Rescued (Forever 5) - Page 3/53

She squinted. “Why do you think you should have backed off?”

“I just don’t know if I was ready. If you have a breakdown in a relationship, you end up taking the other person with you.”

“You think you dragged Hunter down with you after the letter?”

I wiped my face with the back of my hand. Now I was getting confused again. “No. I don’t know. When we started dating we stayed at his apartment for four days straight. Skipped our classes and anything else we were supposed to do. Didn’t even go outside. I don’t think that was good for us.”

“Why do you think you retreated like that?”

I thought about it for a moment. “I guess because it took us so long to realize our feelings that we had a lot pent up.”

Dr. Schwartz’s pen clicked and she wrote something for a moment before speaking. “Do you think he dragged you down?”

I closed my eyes. This was exhausting. “Maybe. His friends made it sound like he has something that’s weighing him down too. I don’t know. Maybe two messed up people like us can’t ever work out.”

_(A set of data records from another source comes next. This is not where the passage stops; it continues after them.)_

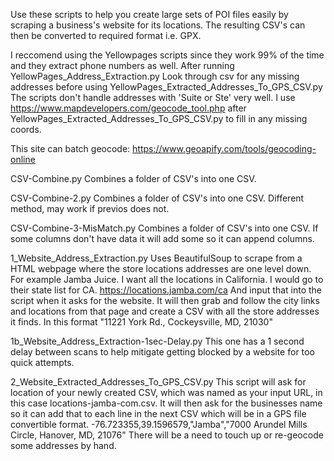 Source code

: Use these scripts to help you create large sets of POI files easily by scraping a business's website for its locations.
The resulting CSV's can then be converted to required format i.e. GPX.

I reccomend using the Yellowpages scripts since they work 99% of the time and they extract phone numbers as well.
After running
YellowPages_Address_Extraction.py
Look through csv for any missing addresses before using
YellowPages_Extracted_Addresses_To_GPS_CSV.py
The scripts don't handle addresses with 'Suite or Ste' very well. 
I use https://www.mapdevelopers.com/geocode_tool.php after YellowPages_Extracted_Addresses_To_GPS_CSV.py to fill in any
missing coords.

This site can batch geocode: https://www.geoapify.com/tools/geocoding-online


CSV-Combine.py
Combines a folder of CSV's into one CSV.

CSV-Combine-2.py
Combines a folder of CSV's into one CSV. Different method, may work if previos does not.

CSV-Combine-3-MisMatch.py
Combines a folder of CSV's into one CSV. If some columns don't have data it will add some so it can append columns.


1_Website_Address_Extraction.py
Uses BeautifulSoup to scrape from a HTML webpage where the store locations addresses are one level down.
For example Jamba Juice. I want all the locations in California. I would go to their state list for CA. https://locations.jamba.com/ca
And input that into the script when it asks for the website. It will then grab and follow the city links and locations from
that page and create a CSV with all the store addresses it finds. In this format "11221 York Rd., Cockeysville, MD, 21030"

1b_Website_Address_Extraction-1sec-Delay.py
This one has a 1 second delay between scans to help mitigate getting blocked by a website for too quick attempts.


2_Website_Extracted_Addresses_To_GPS_CSV.py
This script will ask for location of your newly created CSV, which was named as your input URL, in this case locations-jamba-com.csv.
It will then ask for the businesses name so it can add that to each line in the next CSV which will be in a GPS file
convertible format. -76.723355,39.1596579,"Jamba","7000 Arundel Mills Circle, Hanover, MD, 21076"
There will be a need to touch up or re-geocode some addresses by hand.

The pen scratched at the pad a little more before I heard her set it down on the desk and opened my eyes. When I sat up and looked at her, I saw she was staring at me intensely, her lips pursed. Were we finally done for the day? I didn’t think I could keep talking about Hunter any more.

“That’s all for today, Lorrie. However, before you go, I do think I should ask you to think about whether two people who have dealt with a lot of tragedy in their lives might be better equipped to support each other. There’s no right answer to that question, but I think you should stop and consider it before assuming you have the answer already.”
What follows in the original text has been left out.